Hello! I followed all the instructions for training and prepared the data & labels accordingly. When I ran the training script it runs for a few steps say 170/2135 and then it stops throwing exception errors.

I then changed return np.array(images_aug), np.array(y_scores) to return np.array(images_aug, dtype='object'), np.array(y_scores, dtype='object'), but now script is just stuck and doesn't consume much GPU memory after a while(700MB/16GB). I even tried training from scratch(not loaded ImageNet pretrained weights) but still no luck.

My conda env details: tensorflow-gpu==2.1.0 tensorflow_addons==0.8.3 h5py==2.10.0

junyongyou commented 2 years ago

I think you probably need to check your data (images). You don't need to convert the format to object.

ngun7 commented 2 years ago

During inference, image size is being reduced to (512,384) with maximum_positional_encoding size of 193. Here, I want to train a model with bigger images so that I don't have to downsample during prediction.
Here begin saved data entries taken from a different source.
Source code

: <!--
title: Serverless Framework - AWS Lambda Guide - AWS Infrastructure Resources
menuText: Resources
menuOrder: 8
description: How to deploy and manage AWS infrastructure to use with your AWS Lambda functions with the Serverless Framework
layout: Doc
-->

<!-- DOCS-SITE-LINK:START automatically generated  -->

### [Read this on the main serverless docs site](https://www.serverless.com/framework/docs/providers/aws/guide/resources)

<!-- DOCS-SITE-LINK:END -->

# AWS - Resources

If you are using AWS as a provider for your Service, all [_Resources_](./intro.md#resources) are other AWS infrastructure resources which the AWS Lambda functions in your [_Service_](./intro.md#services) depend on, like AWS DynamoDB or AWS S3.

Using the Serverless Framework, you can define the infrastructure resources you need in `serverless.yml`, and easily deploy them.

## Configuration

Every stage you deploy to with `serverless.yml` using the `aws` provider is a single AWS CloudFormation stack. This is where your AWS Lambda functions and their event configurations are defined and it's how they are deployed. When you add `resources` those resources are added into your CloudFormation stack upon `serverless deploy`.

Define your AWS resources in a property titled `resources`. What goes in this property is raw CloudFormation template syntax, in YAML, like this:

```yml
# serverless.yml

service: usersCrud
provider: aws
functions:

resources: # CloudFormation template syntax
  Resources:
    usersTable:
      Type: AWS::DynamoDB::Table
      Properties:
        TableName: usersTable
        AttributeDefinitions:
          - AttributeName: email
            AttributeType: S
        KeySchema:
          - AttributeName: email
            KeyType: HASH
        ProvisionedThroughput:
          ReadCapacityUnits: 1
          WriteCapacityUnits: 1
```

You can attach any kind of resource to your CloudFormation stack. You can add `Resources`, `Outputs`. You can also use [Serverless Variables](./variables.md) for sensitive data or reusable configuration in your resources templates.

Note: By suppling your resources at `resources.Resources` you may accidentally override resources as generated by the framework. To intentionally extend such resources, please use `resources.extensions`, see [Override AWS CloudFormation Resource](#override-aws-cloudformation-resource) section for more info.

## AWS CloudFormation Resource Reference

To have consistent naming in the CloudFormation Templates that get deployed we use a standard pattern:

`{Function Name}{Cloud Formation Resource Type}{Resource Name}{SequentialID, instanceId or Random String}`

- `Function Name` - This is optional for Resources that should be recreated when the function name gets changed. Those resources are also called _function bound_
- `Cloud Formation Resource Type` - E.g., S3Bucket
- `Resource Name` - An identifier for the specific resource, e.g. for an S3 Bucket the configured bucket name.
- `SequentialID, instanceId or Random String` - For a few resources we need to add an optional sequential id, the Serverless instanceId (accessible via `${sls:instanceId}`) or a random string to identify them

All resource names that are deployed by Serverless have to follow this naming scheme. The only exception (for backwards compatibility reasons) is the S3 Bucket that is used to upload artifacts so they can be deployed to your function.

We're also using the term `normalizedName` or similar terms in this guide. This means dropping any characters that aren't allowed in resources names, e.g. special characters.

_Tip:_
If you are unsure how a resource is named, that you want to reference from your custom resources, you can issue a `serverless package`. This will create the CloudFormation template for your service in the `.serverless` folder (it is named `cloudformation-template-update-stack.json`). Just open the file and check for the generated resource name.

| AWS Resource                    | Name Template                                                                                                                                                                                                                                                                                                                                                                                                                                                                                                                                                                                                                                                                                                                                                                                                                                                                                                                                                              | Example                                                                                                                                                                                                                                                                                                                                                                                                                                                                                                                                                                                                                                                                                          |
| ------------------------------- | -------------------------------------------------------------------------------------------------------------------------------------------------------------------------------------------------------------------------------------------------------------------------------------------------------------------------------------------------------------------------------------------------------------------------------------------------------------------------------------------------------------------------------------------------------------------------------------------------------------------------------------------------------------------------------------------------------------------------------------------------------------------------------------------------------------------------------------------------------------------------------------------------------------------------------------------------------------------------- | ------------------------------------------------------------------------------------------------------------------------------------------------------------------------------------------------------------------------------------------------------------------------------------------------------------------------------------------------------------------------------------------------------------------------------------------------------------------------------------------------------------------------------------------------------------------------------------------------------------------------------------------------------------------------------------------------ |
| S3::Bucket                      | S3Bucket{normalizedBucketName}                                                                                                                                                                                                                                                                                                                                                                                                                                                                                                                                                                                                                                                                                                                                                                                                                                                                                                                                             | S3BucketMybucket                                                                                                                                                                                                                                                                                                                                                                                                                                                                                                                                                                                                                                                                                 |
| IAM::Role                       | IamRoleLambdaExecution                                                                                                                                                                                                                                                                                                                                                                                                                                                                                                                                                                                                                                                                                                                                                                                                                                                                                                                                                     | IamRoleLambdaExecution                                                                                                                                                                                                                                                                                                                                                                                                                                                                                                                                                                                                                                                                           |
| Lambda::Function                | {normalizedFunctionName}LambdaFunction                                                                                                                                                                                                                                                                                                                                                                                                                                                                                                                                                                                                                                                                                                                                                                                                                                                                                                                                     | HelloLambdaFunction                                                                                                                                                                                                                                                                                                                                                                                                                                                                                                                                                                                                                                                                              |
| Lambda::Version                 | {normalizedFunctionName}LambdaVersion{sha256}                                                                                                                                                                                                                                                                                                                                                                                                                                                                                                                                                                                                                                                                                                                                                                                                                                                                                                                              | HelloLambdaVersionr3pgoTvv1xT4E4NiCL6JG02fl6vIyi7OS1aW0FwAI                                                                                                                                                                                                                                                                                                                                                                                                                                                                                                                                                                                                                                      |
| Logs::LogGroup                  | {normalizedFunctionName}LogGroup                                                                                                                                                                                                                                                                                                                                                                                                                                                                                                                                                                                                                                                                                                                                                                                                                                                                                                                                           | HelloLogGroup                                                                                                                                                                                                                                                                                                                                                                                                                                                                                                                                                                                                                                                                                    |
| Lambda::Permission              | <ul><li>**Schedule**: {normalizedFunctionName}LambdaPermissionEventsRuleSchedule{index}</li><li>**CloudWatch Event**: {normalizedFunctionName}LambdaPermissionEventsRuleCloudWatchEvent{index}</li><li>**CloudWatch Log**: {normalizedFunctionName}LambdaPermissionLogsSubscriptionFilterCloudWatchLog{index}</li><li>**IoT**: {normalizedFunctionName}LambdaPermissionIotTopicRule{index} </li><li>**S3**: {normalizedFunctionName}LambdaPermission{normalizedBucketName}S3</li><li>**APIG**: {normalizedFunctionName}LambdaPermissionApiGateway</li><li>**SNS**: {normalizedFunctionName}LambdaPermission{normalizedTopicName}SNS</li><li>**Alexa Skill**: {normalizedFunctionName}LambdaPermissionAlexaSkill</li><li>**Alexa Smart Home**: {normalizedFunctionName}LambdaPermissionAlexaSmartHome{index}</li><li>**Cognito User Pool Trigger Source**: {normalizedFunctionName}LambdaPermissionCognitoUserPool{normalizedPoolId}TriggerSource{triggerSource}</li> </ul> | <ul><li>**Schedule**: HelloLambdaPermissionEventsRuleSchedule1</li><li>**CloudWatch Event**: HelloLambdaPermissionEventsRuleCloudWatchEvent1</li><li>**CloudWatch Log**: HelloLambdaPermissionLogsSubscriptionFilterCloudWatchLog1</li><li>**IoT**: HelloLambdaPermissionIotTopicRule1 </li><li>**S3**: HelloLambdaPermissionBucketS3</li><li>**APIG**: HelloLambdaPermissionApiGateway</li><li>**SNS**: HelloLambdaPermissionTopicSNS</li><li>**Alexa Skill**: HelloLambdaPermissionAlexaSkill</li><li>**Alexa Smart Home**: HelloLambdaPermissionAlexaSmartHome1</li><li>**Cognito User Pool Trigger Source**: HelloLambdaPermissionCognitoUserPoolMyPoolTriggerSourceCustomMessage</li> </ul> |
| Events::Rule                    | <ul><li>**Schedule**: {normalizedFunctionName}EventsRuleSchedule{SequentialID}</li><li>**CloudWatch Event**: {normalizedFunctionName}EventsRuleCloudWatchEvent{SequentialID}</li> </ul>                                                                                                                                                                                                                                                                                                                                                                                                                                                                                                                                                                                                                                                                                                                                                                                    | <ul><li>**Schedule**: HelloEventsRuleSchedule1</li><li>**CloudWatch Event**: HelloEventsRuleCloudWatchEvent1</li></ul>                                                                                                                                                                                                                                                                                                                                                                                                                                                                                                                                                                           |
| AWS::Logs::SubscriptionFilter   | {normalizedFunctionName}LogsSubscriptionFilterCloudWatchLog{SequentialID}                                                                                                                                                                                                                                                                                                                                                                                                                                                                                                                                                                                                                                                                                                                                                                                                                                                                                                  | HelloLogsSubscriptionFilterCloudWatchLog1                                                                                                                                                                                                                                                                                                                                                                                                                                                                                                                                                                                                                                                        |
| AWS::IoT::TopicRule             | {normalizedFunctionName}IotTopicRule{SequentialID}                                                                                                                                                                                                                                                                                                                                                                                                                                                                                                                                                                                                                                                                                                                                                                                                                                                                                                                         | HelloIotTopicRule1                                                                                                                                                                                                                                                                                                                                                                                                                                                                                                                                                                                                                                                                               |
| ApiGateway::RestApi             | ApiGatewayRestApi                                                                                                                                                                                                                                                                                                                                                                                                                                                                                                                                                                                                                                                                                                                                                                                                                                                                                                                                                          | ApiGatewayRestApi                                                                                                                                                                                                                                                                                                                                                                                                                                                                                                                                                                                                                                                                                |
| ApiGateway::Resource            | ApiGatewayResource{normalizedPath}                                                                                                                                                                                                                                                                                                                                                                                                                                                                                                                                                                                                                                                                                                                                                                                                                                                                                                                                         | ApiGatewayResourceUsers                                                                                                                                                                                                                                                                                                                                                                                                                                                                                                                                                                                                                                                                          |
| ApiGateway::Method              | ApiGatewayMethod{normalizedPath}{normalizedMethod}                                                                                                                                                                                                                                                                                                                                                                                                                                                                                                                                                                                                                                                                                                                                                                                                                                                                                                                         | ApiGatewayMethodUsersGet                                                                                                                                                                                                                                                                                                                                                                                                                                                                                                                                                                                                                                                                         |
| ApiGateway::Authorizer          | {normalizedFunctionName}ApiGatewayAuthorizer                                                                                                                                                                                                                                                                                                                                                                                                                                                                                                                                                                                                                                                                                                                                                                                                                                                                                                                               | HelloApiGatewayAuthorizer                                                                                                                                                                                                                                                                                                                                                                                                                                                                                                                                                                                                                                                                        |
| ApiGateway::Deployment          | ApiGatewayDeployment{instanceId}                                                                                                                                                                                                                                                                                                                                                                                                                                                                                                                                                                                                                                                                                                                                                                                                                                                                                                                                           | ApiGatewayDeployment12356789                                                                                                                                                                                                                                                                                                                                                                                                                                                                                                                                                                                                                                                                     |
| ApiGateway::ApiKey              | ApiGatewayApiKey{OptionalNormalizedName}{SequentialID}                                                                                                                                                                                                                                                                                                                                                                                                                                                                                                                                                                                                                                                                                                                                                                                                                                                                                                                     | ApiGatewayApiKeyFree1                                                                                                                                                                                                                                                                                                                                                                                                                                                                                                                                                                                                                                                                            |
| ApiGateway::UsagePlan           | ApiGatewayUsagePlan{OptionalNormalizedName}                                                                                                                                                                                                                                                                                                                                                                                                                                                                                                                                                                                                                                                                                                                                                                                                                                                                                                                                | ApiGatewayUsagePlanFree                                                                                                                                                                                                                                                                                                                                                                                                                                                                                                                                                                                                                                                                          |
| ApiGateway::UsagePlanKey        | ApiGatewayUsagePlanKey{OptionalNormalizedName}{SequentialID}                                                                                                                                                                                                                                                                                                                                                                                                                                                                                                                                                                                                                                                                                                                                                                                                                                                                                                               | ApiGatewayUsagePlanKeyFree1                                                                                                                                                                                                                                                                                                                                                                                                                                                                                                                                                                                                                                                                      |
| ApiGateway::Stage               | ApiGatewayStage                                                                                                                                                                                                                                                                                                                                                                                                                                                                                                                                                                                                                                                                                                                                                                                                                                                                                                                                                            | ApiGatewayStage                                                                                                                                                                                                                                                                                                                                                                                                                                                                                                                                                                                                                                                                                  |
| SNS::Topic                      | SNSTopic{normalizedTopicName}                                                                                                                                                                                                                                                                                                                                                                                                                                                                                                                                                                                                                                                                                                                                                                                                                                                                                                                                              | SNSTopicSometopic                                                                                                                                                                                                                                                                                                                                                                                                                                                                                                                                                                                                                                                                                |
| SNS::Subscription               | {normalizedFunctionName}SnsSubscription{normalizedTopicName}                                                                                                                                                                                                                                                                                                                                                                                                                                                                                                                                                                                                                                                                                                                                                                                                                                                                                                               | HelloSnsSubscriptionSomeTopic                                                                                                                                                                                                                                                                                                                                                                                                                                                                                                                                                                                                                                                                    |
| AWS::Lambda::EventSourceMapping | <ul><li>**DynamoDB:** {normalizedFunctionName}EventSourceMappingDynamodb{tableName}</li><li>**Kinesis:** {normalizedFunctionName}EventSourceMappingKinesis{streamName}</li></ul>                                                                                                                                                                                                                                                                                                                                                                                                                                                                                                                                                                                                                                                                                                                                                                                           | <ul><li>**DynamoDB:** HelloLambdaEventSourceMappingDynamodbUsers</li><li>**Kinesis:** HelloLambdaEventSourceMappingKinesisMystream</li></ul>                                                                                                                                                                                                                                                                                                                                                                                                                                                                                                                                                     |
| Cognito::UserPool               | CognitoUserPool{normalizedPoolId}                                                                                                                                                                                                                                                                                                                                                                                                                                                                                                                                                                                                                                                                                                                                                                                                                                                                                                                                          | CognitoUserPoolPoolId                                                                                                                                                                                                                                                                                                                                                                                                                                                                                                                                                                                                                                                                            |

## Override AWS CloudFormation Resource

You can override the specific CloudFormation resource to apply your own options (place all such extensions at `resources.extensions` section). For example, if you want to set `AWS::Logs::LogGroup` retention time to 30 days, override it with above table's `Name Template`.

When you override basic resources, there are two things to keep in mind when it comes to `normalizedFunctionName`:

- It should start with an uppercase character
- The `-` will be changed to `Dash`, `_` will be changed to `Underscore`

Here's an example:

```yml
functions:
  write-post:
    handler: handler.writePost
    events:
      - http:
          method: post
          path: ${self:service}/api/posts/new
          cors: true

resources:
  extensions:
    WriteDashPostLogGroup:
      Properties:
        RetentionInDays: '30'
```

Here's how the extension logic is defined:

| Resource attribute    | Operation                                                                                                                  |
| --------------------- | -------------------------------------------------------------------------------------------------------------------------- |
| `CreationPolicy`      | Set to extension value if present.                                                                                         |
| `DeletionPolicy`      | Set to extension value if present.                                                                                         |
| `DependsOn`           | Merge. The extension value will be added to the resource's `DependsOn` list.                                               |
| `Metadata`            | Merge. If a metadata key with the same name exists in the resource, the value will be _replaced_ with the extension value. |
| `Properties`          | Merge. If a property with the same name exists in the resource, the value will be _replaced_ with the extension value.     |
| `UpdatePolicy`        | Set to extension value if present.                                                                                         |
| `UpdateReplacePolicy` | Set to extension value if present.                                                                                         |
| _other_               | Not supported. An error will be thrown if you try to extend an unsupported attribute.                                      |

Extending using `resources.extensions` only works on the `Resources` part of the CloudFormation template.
During splitting, I resized koniq_normal & koniq_small images to (1024,768) and set maximum positional encoding to 769. Do you think this might be the issue?https://github.com/junyongyou/triq/blob/5a0a79714dd9e1aeb17cfe8430e33d38e16f3187/src/databases/random_split_imageset.py#L16

junyongyou commented 2 years ago

Hi, I don't think that matters. I meant that you need to check your data. Because the model has already been trained for 170 steps without any problems, and then the generator throws an error of data conversion. I would guess something wrong with an image data at the 171st step. So you can try to only run the generator on the images, and see if you can get the correct data at all steps.

ngun7 commented 2 years ago

Hello @junyongyou, thanks for the reply. I checked the data(even tried with a single dataset koniq_normal) and everything seems fine. More than generator error, script stops with "val_loss" key error. This happens all the time after running for few steps in an epoch. Attaching screenshot:

junyongyou commented 2 years ago

Hi, I have just downloaded the code and tried to train for a couple of epochs, and everything was fine. I really don't know what your problem is from. My current TF version 2.5.1. Maybe check your TF?